Like most division one sports, triathlon is awarded scholarships. With the NCAA ruling that fall athletes will be able to maintain eligibility and be granted a scholarship waiver, Sun Devil Triathlon’s five seniors will be able to return next year. Program leadership, who had worked hard on recruiting starting last March, said the waiver came as a relief.

“That was the big one. We were anticipating five (athletes) graduating and obviously we were recruiting for five,” English said. “We’re gonna talk with all the girls and work it out. All of them could come back and it’s not going to count against us. We’re just going to go case-by-case with each of them and talk about their future and see what they want to do.”

The transition has added barriers for some freshmen this year as well. Coaches have been working to create a fun yet competitive atmosphere within the program in a safe manner. The team usually holds barbecues and other activities, but due to the pandemic, the team has had to get creative in their efforts to bond.

“If there is ever a chance to catch up with someone during a warmup or cooldown, I always take it,” Naughton said. “I think it's really important just to check in and see how their lives are going.
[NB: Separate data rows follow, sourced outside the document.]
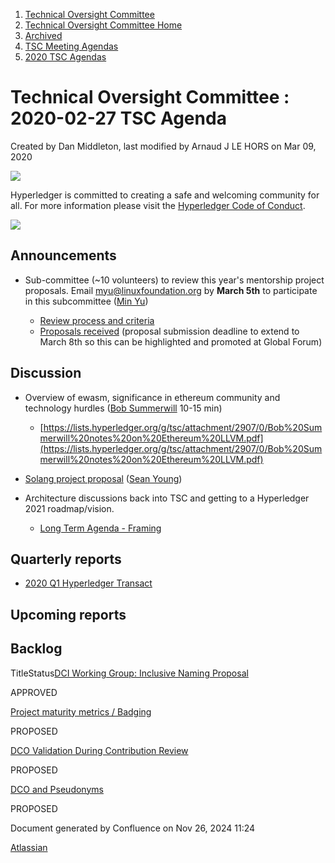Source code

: 1. [Technical Oversight Committee](index.html)
2. [Technical Oversight Committee Home](Technical-Oversight-Committee-Home_21430274.html)
3. [Archived](Archived_21447696.html)
4. [TSC Meeting Agendas](TSC-Meeting-Agendas_21448768.html)
5. [2020 TSC Agendas](2020-TSC-Agendas_21449891.html)

# Technical Oversight Committee : 2020-02-27 TSC Agenda

Created by Dan Middleton, last modified by Arnaud J LE HORS on Mar 09, 2020

![](https://wiki.hyperledger.org/download/attachments/2392771/welcome.png?version=2&modificationDate=1572450107000&api=v2)

Hyperledger is committed to creating a safe and welcoming community for all. For more information please visit the [Hyperledger Code of Conduct](https://lf-hyperledger.atlassian.net/wiki/spaces/HYP/pages/19595281/Hyperledger+Code+of+Conduct).

![](https://wiki.hyperledger.org/download/attachments/29034696/Antitrustnotice.png?version=1&modificationDate=1581695654000&api=v2)

## Announcements

- Sub-committee (~10 volunteers) to review this year's mentorship project proposals. Email [myu@linuxfoundation.org](mailto:myu@linuxfoundation.org) by **March 5th** to participate in this subcommittee ([Min Yu](https://lf-hyperledger.atlassian.net/wiki/people/557058:22a335e5-16cf-47ea-b790-9b26733f7597?ref=confluence))
  
  - [Review process and criteria](https://lf-hyperledger.atlassian.net/wiki/display/INTERN/Project+Proposal)
  - [Proposals received](https://lf-hyperledger.atlassian.net/wiki/display/INTERN/2020+Projects) (proposal submission deadline to extend to March 8th so this can be highlighted and promoted at Global Forum)

## Discussion

- Overview of ewasm, significance in ethereum community and technology hurdles ([Bob Summerwill](https://lf-hyperledger.atlassian.net/wiki/people/557058:7aeb523c-4c78-43a5-9c06-ed430e5b03ff?ref=confluence) 10-15 min)
  
  - [https://lists.hyperledger.org/g/tsc/attachment/2907/0/Bob%20Summerwill%20notes%20on%20Ethereum%20LLVM.pdf](https://lists.hyperledger.org/g/tsc/attachment/2907/0/Bob%20Summerwill%20notes%20on%20Ethereum%20LLVM.pdf)
- [Solang project proposal](Solang-Solidity-Compiler_21430792.html) ([Sean Young](https://lf-hyperledger.atlassian.net/wiki/people/5cc8a4189e366e0e6582a2da?ref=confluence))
- Architecture discussions back into TSC and getting to a Hyperledger 2021 roadmap/vision.
  
  - [Long Term Agenda - Framing](https://lf-hyperledger.atlassian.net/wiki/display/TSC/Long+Term+Agenda+-+Framing)

## Quarterly reports

- [2020 Q1 Hyperledger Transact](2020-Q1-Hyperledger-Transact_21438764.html)

## Upcoming reports

## Backlog

TitleStatus[DCI Working Group: Inclusive Naming Proposal](/wiki/spaces/TSC/pages/21441150/DCI+Working+Group+Inclusive+Naming+Proposal)

APPROVED 

[Project maturity metrics / Badging](/wiki/spaces/TSC/pages/21440607/Project+maturity+metrics+Badging)

PROPOSED 

[DCO Validation During Contribution Review](/wiki/spaces/TSC/pages/21441467/DCO+Validation+During+Contribution+Review)

PROPOSED 

[DCO and Pseudonyms](/wiki/spaces/TSC/pages/21430435/DCO+and+Pseudonyms)

PROPOSED 

Document generated by Confluence on Nov 26, 2024 11:24

[Atlassian](http://www.atlassian.com/)
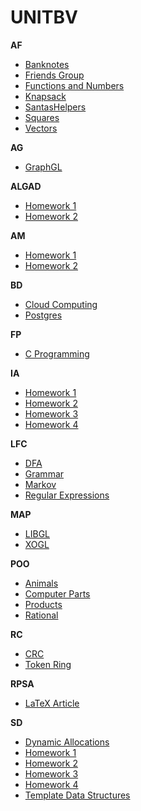 # UNITBV

**AF**  
* [Banknotes](/AF/Banknotes/README.md)   
* [Friends Group](/AF/Friends%20Group/README.md)   
* [Functions and Numbers](/AF/Functions%20and%20Numbers/README.md)    
* [Knapsack](/AF/Knapsack/README.md)  
* [SantasHelpers](/AF/SantasHelpers/README.md)  
* [Squares](/AF/Squares/README.md)  
* [Vectors](/AF/Vectors/README.md)

**AG**  
* [GraphGL](/AG/GraphGL/README.md)  

**ALGAD**  
* [Homework 1](/ALGAD/Homework%201/ALGAD_hm1.pdf)   
* [Homework 2](/ALGAD/Homework%202/ALGAD_hm2.pdf)  

**AM**  
* [Homework 1](/AM/Homework%201/AM_hm1.pdf)  
* [Homework 2](/AM/Homework%202/AM_hm2.pdf)  

**BD**  
* [Cloud Computing](/BD/Cloud%20Computing/BD_hm1.pdf)  
* [Postgres](/BD/Postgres/DB_hm2.pdf)  

**FP**  
  * [C Programming](/FP/README.md)  

**IA**  
  * [Homework 1](/IA/Homework%201/IA_hm1.ipynb)  
  * [Homework 2](/IA/Homework%202/IA_hm2.ipynb)  
  * [Homework 3](/IA/Homework%203/IA_hm3.ipynb)   
  * [Homework 4](/IA/Homework%204/IA_hm4.ipynb)  

**LFC**  
* [DFA](/LFC/DFA/README.md)    
* [Grammar](/LFC/Grammar/README.md)  
* [Markov](/LFC/Markov/README.md)  
* [Regular Expressions](/LFC/Regular%20Expressions/README.md)  

**MAP**  
* [LIBGL](/MAP/LIBGL/README.md)  
* [XOGL](/MAP/XOGL/README.md)  

**POO**  
* [Animals](/POO/Animals/README.md)  
* [Computer Parts](/POO/Computer%20Parts/README.md)   
* [Products](/POO/Products/README.md)  
* [Rational](/POO/Rational/README.md)  

**RC**  
* [CRC](/RC/CRC/README.md)    
* [Token Ring](/RC/Token%20Ring/README.md)  

**RPSA**  
* [LaTeX Article](/RPSA/LaTeX%20Article/RPSA_LaTeX.pdf)  

**SD**  
* [Dynamic Allocations](/SD/Dynamic%20Allocations/README.md)  
* [Homework 1](/SD/Homework%201/README.md)  
* [Homework 2](/SD/Homework%202/README.md)  
* [Homework 3](/SD/Homework%203/README.md)  
* [Homework 4](/SD/Homework%204/README.md)   
* [Template Data Structures](/SD/Template%20Data%20Structures/README.md)  

 
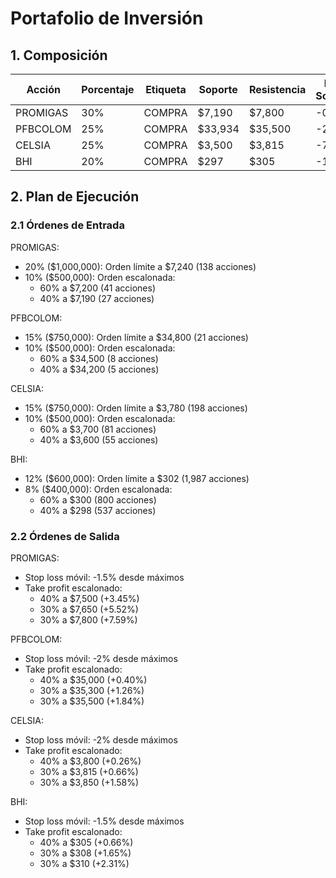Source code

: # Portafolio de Inversión

## 1. Composición

| Acción | Porcentaje | Etiqueta | Soporte | Resistencia | Dist. Soporte | Dist. Resistencia |
|--------|------------|----------|----------|-------------|---------------|-------------------|
| PROMIGAS | 30% | COMPRA | $7,190 | $7,800 | -0.83% | +7.59% |
| PFBCOLOM | 25% | COMPRA | $33,934 | $35,500 | -2.66% | +1.84% |
| CELSIA | 25% | COMPRA | $3,500 | $3,815 | -7.65% | +0.66% |
| BHI | 20% | COMPRA | $297 | $305 | -1.98% | +0.66% |

## 2. Plan de Ejecución

### 2.1 Órdenes de Entrada

PROMIGAS:
- 20% ($1,000,000): Orden límite a $7,240 (138 acciones)
- 10% ($500,000): Orden escalonada:
  * 60% a $7,200 (41 acciones)
  * 40% a $7,190 (27 acciones)

PFBCOLOM:
- 15% ($750,000): Orden límite a $34,800 (21 acciones)
- 10% ($500,000): Orden escalonada:
  * 60% a $34,500 (8 acciones)
  * 40% a $34,200 (5 acciones)

CELSIA:
- 15% ($750,000): Orden límite a $3,780 (198 acciones)
- 10% ($500,000): Orden escalonada:
  * 60% a $3,700 (81 acciones)
  * 40% a $3,600 (55 acciones)

BHI:
- 12% ($600,000): Orden límite a $302 (1,987 acciones)
- 8% ($400,000): Orden escalonada:
  * 60% a $300 (800 acciones)
  * 40% a $298 (537 acciones)

### 2.2 Órdenes de Salida

PROMIGAS:
- Stop loss móvil: -1.5% desde máximos
- Take profit escalonado:
  * 40% a $7,500 (+3.45%)
  * 30% a $7,650 (+5.52%)
  * 30% a $7,800 (+7.59%)

PFBCOLOM:
- Stop loss móvil: -2% desde máximos
- Take profit escalonado:
  * 40% a $35,000 (+0.40%)
  * 30% a $35,300 (+1.26%)
  * 30% a $35,500 (+1.84%)

CELSIA:
- Stop loss móvil: -2% desde máximos
- Take profit escalonado:
  * 40% a $3,800 (+0.26%)
  * 30% a $3,815 (+0.66%)
  * 30% a $3,850 (+1.58%)

BHI:
- Stop loss móvil: -1.5% desde máximos
- Take profit escalonado:
  * 40% a $305 (+0.66%)
  * 30% a $308 (+1.65%)
  * 30% a $310 (+2.31%) 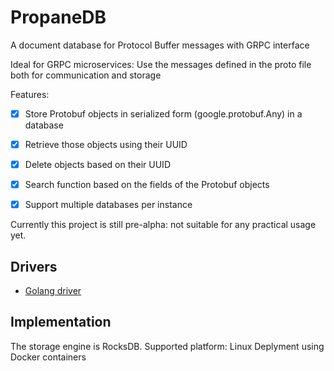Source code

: # PropaneDB
A document database for Protocol Buffer messages with GRPC interface

Ideal for GRPC microservices: Use the messages defined in the proto file both for communication and storage

Features:
- [x] Store Protobuf objects in serialized form (google.protobuf.Any) in a database
- [x] Retrieve those objects using their UUID
- [x] Delete objects based on their UUID  
- [x] Search function based on the fields of the Protobuf objects
- [x] Support multiple databases per instance


Currently this project is still pre-alpha: not suitable for any practical usage yet.

## Drivers
- [Golang driver](https://github.com/elan8/propanedb-go-driver)

## Implementation
The storage engine is RocksDB.
Supported platform: Linux
Deplyment using Docker containers
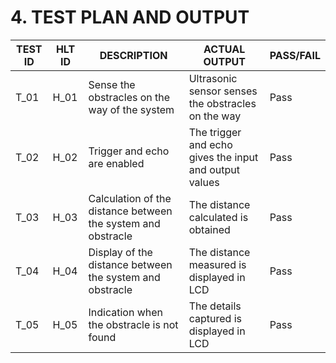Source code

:# 4. TEST PLAN AND OUTPUT

**TEST ID**|HLT ID| DESCRIPTION| ACTUAL OUTPUT| PASS/FAIL
|-|-|-|-|-|
|T_01|H_01| Sense the obstracles on the way of the system| Ultrasonic sensor senses the obstracles on the way | Pass
|T_02|H_02|Trigger and echo are enabled | The trigger and echo gives the input and output values  |  Pass
T_03|H_03| Calculation of the distance between the system and obstracle| The distance calculated is obtained|Pass
T_04|H_04| Display of the distance between the system and obstracle | The distance measured is displayed in LCD| Pass
T_05|H_05| Indication when the obstracle is not found| The details captured is displayed in LCD| Pass
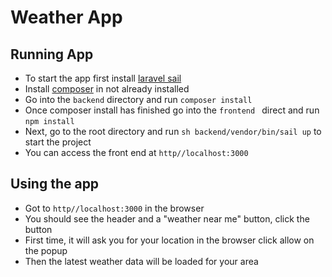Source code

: # Weather App

## Running App
- To start the app first install [laravel sail](https://laravel.com/docs/10.x/sail)
- Install [composer](https://getcomposer.org/) in not already installed
- Go into the `backend` directory and run `composer install`
- Once composer install has finished go into the `frontend ` direct and run `npm install`
- Next, go to the root directory and run `sh backend/vendor/bin/sail up` to start the project
- You can access the front end at `http//localhost:3000`

## Using the app
- Got to `http//localhost:3000` in the browser
- You should see the header and a "weather near me" button, click the button
- First time, it will ask you for your location in the browser click allow on the popup
- Then the latest weather data will be loaded for your area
Everyone has their own struggles right now and it's nice to know someone is willing to hear you out.”

The effects of the virus on the athletes’ personal lives extend back to May. The first two seniors, who had been with the program since its inception four years ago, graduated over Zoom. 

“That was hard,” English said. “We didn’t have an in-person ceremony. It was basically like, ‘Thank you very much, we’re gonna miss you.’ It’s a very different thing.”

While the team waits on a decision from USA Triathlon and the University about when competition can safely resume, they’ve been resourceful as they work to stay sharp and get better outside of their altered practice sessions. 

“Lately, I have been reflecting on past races and watching pro races online to learn,” Naughton said. “The coaches have also been challenging us with time trials in practice to help us keep the feeling of racing fresh.”

Welling made it clear that It’s that spirit of innovation and the drive to get better that keeps the team together in their pursuit of that elusive fifth consecutive title. 

“We really do care,” English said. “I think the girls and the team understand that we’re making decisions for them with their future in mind, and their health in mind. I always feel as a coach that’s something you never compromise.”